Vor allem der zweite Aspekt wird in Gesprächen mit Beschäftigten häufig genannt, so dass von der Sandwich-Methode zur Rückmeldung von Kritik deutlich abzuraten ist. Hiermit lässt sich möglicherweise auch der o.g. Befund erklären, dass Führungskräfte häufig glauben, Anerkennung auszusprechen, dies aber nicht bei den Beschäftigten ankommt. Die Führungskraft denkt bei der Sandwich-Methode „Ich habe doch zwei Mal gelobt“ und der Mitarbeiter nimmt das Lob überhaupt nicht zur Kenntnis, da es in seinem Erleben nur die Funktion hat, die Kritik freundlich „einzupacken“.
Was also tun?
Die oben beschriebenen Prozesse sind nicht nur für Führungskräfte relevant, sondern auch im Bereich der Arbeitssicherheit, wenn es um das Verhalten der Beschäftigten geht.

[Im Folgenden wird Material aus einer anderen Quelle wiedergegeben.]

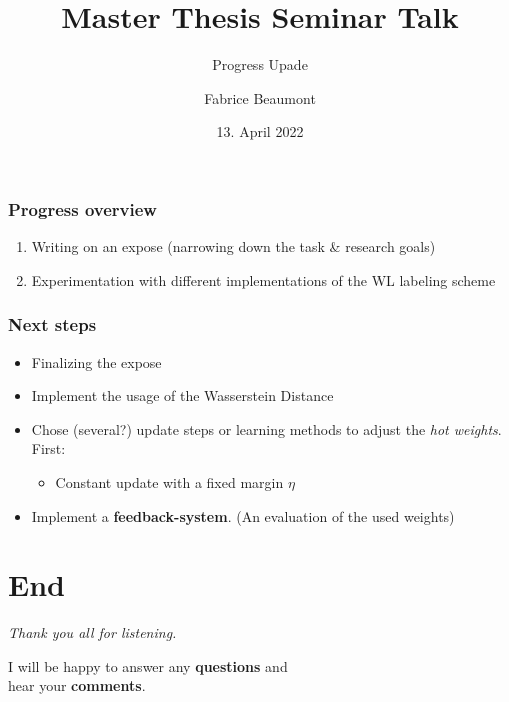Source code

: 

\title[MA Seminar Talk - Progress]{Master Thesis Seminar Talk}
\subtitle{Progress Upade}
\author[F. Beaumont]{Fabrice Beaumont}
\date{13. April 2022}



\begin{frame}
	\titlepage
\end{frame}

\begin{frame}
\frametitle{Progress overview} \vspace{-1cm}
	\begin{enumerate}
		\item Writing on an expose (narrowing down the task \& research goals) 
		\newline
		\item Experimentation with different implementations of the WL labeling scheme
	\end{enumerate}
\end{frame}

\begin{frame}
\frametitle{Next steps}
	\begin{itemize}
		\item Finalizing the expose
		\newline
		\item Implement the usage of the Wasserstein Distance\newline
		\item Chose (several?) update steps or learning methods to adjust the \textit{hot weights}. First:
		\begin{itemize}
			\item Constant update with a fixed margin $\eta$\newline
		\end{itemize}
		\item Implement a \textbf{feedback-system}. (An evaluation of the used weights)
	\end{itemize}	
\end{frame}

\section{End}
\begin{frame}[c]
	\centering %
	\begin{huge}
		\emph{Thank you all for listening.}\\
	\end{huge}
	\vspace{2 cm}
	I will be happy to answer any \textbf{questions} and\\
	hear your \textbf{comments}.
\end{frame}

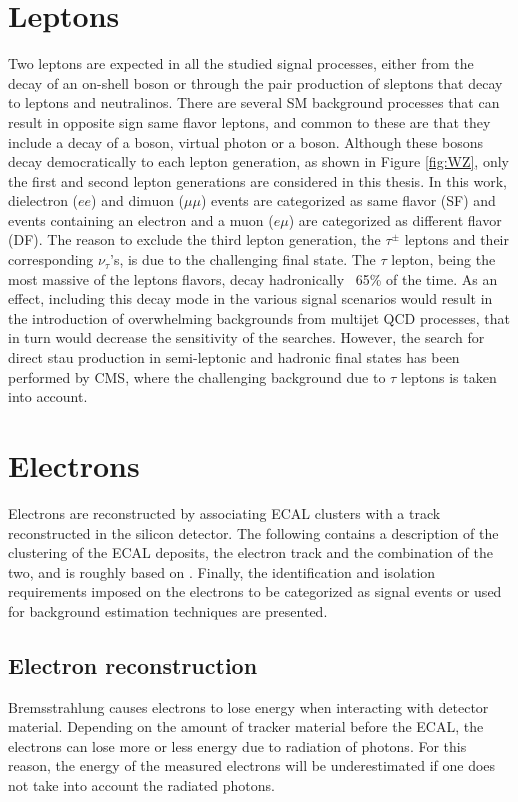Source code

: \section{Leptons}
Two leptons are expected in all the studied signal processes, either from the decay of an on-shell \PZ boson or through the pair production of sleptons that decay to leptons and neutralinos. 
There are several SM background processes that can result in opposite sign same flavor leptons, and common to these are that they include a decay of a \PZ boson, virtual photon or a \PW boson. 
Although these bosons decay democratically to each lepton generation, as shown in Figure \ref{fig:WZ}, only the first and second lepton generations are considered in this thesis. 
In this work, dielectron ($ee$) and dimuon ($\mu\mu$) events are categorized as same flavor (SF) and events containing an electron and a muon ($e\mu$) are categorized as different flavor (DF). 
The reason to exclude the third lepton generation, the $\tau^{\pm}$ leptons and their corresponding $\nu_{\tau}$'s, is due to the challenging final state. 
The $\tau$ lepton, being the most massive of the leptons flavors, decay hadronically ~65\% of the time. 
As an effect, including this decay mode in the various signal scenarios would result in the introduction of overwhelming backgrounds from multijet QCD processes, that in turn would decrease the sensitivity of the searches. 
However, the search for direct stau production in semi-leptonic and hadronic final states has been performed by CMS\cite{CMS-PAS-SUS-17-002,Sirunyan:2018vig}, where the challenging background due to $\tau$ leptons is taken into account.  
\section{Electrons}
\label{subsub:electrons}
Electrons are reconstructed by associating ECAL clusters with a track reconstructed in the silicon detector. 
The following contains a description of the clustering of the ECAL deposits, the electron track and the combination of the two, and is roughly based on \cite{Khachatryan:2015hwa}. 
Finally, the identification and isolation requirements imposed on the electrons to be categorized as signal events or used for background estimation techniques are presented. 
\subsection{Electron reconstruction}
Bremsstrahlung causes electrons to lose energy when interacting with detector material. 
Depending on the amount of tracker material before the ECAL, the electrons can lose more or less energy due to radiation of photons. 
For this reason, the energy of the measured electrons will be underestimated if one does not take into account the radiated photons.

Zwei Möglichkeiten können helfen, damit Wertschätzung als Wertschätzung und Anerkennung erfahren und angenommen wird:
- Trennen Sie Lob- und Kritikgespräche. Loben Sie Beschäftigte für ihr sicheres und gesundes Verhalten oder ihr entsprechendes Engagement im Betrieb. Sehen Sie auch kleine Schritte und geben Sie eine entsprechende positive Rückmeldung. Wenn Kritik für unsicheres Verhalten notwendig ist, so geben Sie auch hierzu eine Rückmeldung. Auch Kritik ist wichtig – sie kann mir eine wichtige Rückmeldung geben, wenn ich meinen Fehler vielleicht bisher gar nicht gemerkt habe, und ich lerne dabei, dass meine Führungskraft es ernst meint und ehrlich zu mir ist. Begriffe wie „suboptimal“ oder Phrasen wie „es gibt noch Luft nach oben“ kommen dann nicht mehr vor. Wichtig hierbei: Bringen Sie Ihre Kritik getrennt vom Lob an und verbinden Sie die Kritik immer mit einer gemeinsamen Überlegung, wie es in Zukunft besser laufen könnte. Dabei sollten Sie nicht nur Ihre Empfehlungen und Hinweise vortragen, sondern die Kolleginnen und Kollegen fragen, warum sie sich nicht sicher und gesund verhalten. Suchen Sie gemeinsam nach Lösungen. Van Quaquebeke & Felps (2016) haben eine Gesprächsform entwickelt, die hierbei gut genutzt werden kann – die sogenannte „respektvolle Befragung“.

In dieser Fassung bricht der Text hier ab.